### Task requirements
Search the entries below for the word "información", then copy each line in which it is found.

### Source records
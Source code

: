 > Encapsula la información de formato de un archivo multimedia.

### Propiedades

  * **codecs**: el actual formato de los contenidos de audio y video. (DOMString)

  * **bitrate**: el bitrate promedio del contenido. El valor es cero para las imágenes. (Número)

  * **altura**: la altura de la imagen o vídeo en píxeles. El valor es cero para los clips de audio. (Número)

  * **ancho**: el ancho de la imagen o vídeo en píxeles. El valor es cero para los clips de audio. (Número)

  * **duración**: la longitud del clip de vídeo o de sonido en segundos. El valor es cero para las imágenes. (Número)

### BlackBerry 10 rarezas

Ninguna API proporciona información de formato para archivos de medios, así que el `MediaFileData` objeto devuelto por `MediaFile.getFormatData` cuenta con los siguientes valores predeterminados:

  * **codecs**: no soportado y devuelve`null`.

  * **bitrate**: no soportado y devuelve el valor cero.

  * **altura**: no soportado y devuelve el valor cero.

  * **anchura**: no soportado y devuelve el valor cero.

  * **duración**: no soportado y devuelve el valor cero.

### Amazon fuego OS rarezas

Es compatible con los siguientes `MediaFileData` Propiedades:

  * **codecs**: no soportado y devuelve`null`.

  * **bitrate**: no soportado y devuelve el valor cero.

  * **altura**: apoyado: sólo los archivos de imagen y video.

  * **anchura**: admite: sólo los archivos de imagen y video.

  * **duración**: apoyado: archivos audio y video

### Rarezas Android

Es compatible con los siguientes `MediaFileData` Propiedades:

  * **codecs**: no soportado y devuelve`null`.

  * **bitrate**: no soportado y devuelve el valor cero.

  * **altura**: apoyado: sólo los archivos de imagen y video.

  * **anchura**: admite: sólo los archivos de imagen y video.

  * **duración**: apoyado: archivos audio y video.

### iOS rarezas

### Exercise result
: > Encapsula la información de formato de un archivo multimedia.
Ninguna API proporciona información de formato para archivos de medios, así que el `MediaFileData` objeto devuelto por `MediaFile.getFormatData` cuenta con los siguientes valores predeterminados:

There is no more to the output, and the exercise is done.